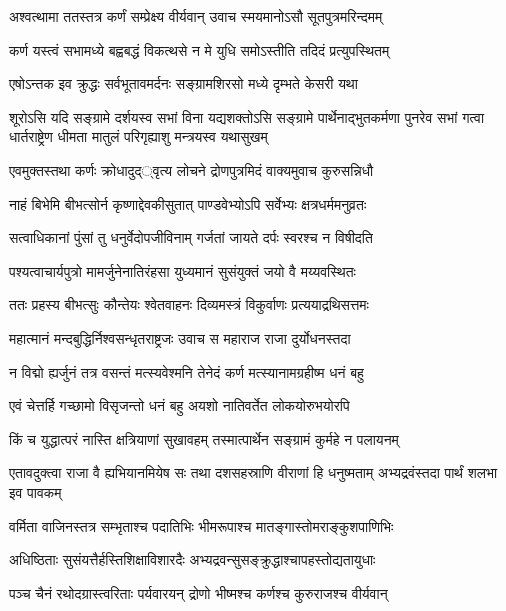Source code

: \twolineshloka
{अश्वत्थामा ततस्तत्र कर्णं सम्प्रेक्ष्य वीर्यवान्}
{उवाच स्मयमानोऽसौ सूतपुत्रमरिन्दमम्}


\twolineshloka
{कर्ण यस्त्वं सभामध्ये बह्वबद्धं विकत्थसे}
{न मे युधि समोऽस्तीति तदिदं प्रत्युपस्थितम्}


\twolineshloka
{एषोऽन्तक इव क्रुद्धः सर्वभूतावमर्दनः}
{सङ्ग्रामशिरसो मध्ये दृम्भते केसरी यथा}


\onelineshloka
{शूरोऽसि यदि सङ्ग्रामे दर्शयस्व सभां विना}
\threelineshloka
{यद्यशक्तोऽसि सङ्ग्रामे पार्थेनाद्भुतकर्मणा}
{पुनरेव सभां गत्वा धार्तराष्ट्रेण धीमता}
{मातुलं परिगृह्याशु मन्त्रयस्व यथासुखम्}



\twolineshloka
{एवमुक्तस्तथा कर्णः क्रोधादुद््वृत्य लोचने}
{द्रोणपुत्रमिदं वाक्यमुवाच कुरुसन्निधौ}


\twolineshloka
{नाहं बिभेमि बीभत्सोर्न कृष्णाद्देवकीसुतात्}
{पाण्डवेभ्योऽपि सर्वेभ्यः क्षत्रधर्ममनुव्रतः}


\twolineshloka
{सत्वाधिकानां पुंसां तु धनुर्वेदोपजीविनाम्}
{गर्जतां जायते दर्पः स्वरश्च न विषीदति}


\twolineshloka
{पश्यत्वाचार्यपुत्रो मामर्जुनेनातिरंहसा}
{युध्यमानं सुसंयुक्तं जयो वै मय्यवस्थितः}



\twolineshloka
{ततः प्रहस्य बीभत्सुः कौन्तेयः श्वेतवाहनः}
{दिव्यमस्त्रं विकुर्वाणः प्रत्ययाद्रथिसत्तमः}


\twolineshloka
{महात्मानं मन्दबुद्धिर्निश्वसन्धृतराष्ट्रजः}
{उवाच स महाराज राजा दुर्योधनस्तदा}


\twolineshloka
{न विद्मो ह्यर्जुनं तत्र वसन्तं मत्स्यवेश्मनि}
{तेनेदं कर्ण मत्स्यानामग्रहीष्म धनं बहु}


\twolineshloka
{एवं चेत्तर्हि गच्छामो विसृजन्तो धनं बहु}
{अयशो नातिवर्तेत लोकयोरुभयोरपि}


\twolineshloka
{किं च युद्धात्परं नास्ति क्षत्रियाणां सुखावहम्}
{तस्मात्पार्थेन सङ्ग्रामं कुर्महे न पलायनम्}


\threelineshloka
{एतावदुक्त्वा राजा वै ह्यभियानमियेष सः}
{तथा दशसहस्राणि वीराणां हि धनुष्मताम्}
{अभ्यद्रवंस्तदा पार्थं शलभा इव पावकम्}


\twolineshloka
{वर्मिता वाजिनस्तत्र सम्भृताश्च पदातिभिः}
{भीमरूपाश्च मातङ्गास्तोमराङ्कुशपाणिभिः}



\twolineshloka
{अधिष्ठिताः सुसंयत्तैर्हस्तिशिक्षाविशारदैः}
{अभ्यद्रवन्सुसङ्क्रुद्धाश्चापहस्तोद्यतायुधाः}


\twolineshloka
{पञ्च चैनं रथोदग्रास्त्वरिताः पर्यवारयन्}
{द्रोणो भीष्मश्च कर्णश्च कुरुराजश्च वीर्यवान्}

——

▸ Try it
Return all the material exactly, skipping pictures.

▸ Result
Source code

: \twolineshloka
{अश्वत्थामा ततस्तत्र कर्णं सम्प्रेक्ष्य वीर्यवान्}
{उवाच स्मयमानोऽसौ सूतपुत्रमरिन्दमम्}


\twolineshloka
{कर्ण यस्त्वं सभामध्ये बह्वबद्धं विकत्थसे}
{न मे युधि समोऽस्तीति तदिदं प्रत्युपस्थितम्}


\twolineshloka
{एषोऽन्तक इव क्रुद्धः सर्वभूतावमर्दनः}
{सङ्ग्रामशिरसो मध्ये दृम्भते केसरी यथा}


\onelineshloka
{शूरोऽसि यदि सङ्ग्रामे दर्शयस्व सभां विना}
\threelineshloka
{यद्यशक्तोऽसि सङ्ग्रामे पार्थेनाद्भुतकर्मणा}
{पुनरेव सभां गत्वा धार्तराष्ट्रेण धीमता}
{मातुलं परिगृह्याशु मन्त्रयस्व यथासुखम्}



\twolineshloka
{एवमुक्तस्तथा कर्णः क्रोधादुद््वृत्य लोचने}
{द्रोणपुत्रमिदं वाक्यमुवाच कुरुसन्निधौ}


\twolineshloka
{नाहं बिभेमि बीभत्सोर्न कृष्णाद्देवकीसुतात्}
{पाण्डवेभ्योऽपि सर्वेभ्यः क्षत्रधर्ममनुव्रतः}


\twolineshloka
{सत्वाधिकानां पुंसां तु धनुर्वेदोपजीविनाम्}
{गर्जतां जायते दर्पः स्वरश्च न विषीदति}


\twolineshloka
{पश्यत्वाचार्यपुत्रो मामर्जुनेनातिरंहसा}
{युध्यमानं सुसंयुक्तं जयो वै मय्यवस्थितः}



\twolineshloka
{ततः प्रहस्य बीभत्सुः कौन्तेयः श्वेतवाहनः}
{दिव्यमस्त्रं विकुर्वाणः प्रत्ययाद्रथिसत्तमः}


\twolineshloka
{महात्मानं मन्दबुद्धिर्निश्वसन्धृतराष्ट्रजः}
{उवाच स महाराज राजा दुर्योधनस्तदा}


\twolineshloka
{न विद्मो ह्यर्जुनं तत्र वसन्तं मत्स्यवेश्मनि}
{तेनेदं कर्ण मत्स्यानामग्रहीष्म धनं बहु}


\twolineshloka
{एवं चेत्तर्हि गच्छामो विसृजन्तो धनं बहु}
{अयशो नातिवर्तेत लोकयोरुभयोरपि}


\twolineshloka
{किं च युद्धात्परं नास्ति क्षत्रियाणां सुखावहम्}
{तस्मात्पार्थेन सङ्ग्रामं कुर्महे न पलायनम्}


\threelineshloka
{एतावदुक्त्वा राजा वै ह्यभियानमियेष सः}
{तथा दशसहस्राणि वीराणां हि धनुष्मताम्}
{अभ्यद्रवंस्तदा पार्थं शलभा इव पावकम्}


\twolineshloka
{वर्मिता वाजिनस्तत्र सम्भृताश्च पदातिभिः}
{भीमरूपाश्च मातङ्गास्तोमराङ्कुशपाणिभिः}



\twolineshloka
{अधिष्ठिताः सुसंयत्तैर्हस्तिशिक्षाविशारदैः}
{अभ्यद्रवन्सुसङ्क्रुद्धाश्चापहस्तोद्यतायुधाः}


\twolineshloka
{पञ्च चैनं रथोदग्रास्त्वरिताः पर्यवारयन्}
{द्रोणो भीष्मश्च कर्णश्च कुरुराजश्च वीर्यवान्}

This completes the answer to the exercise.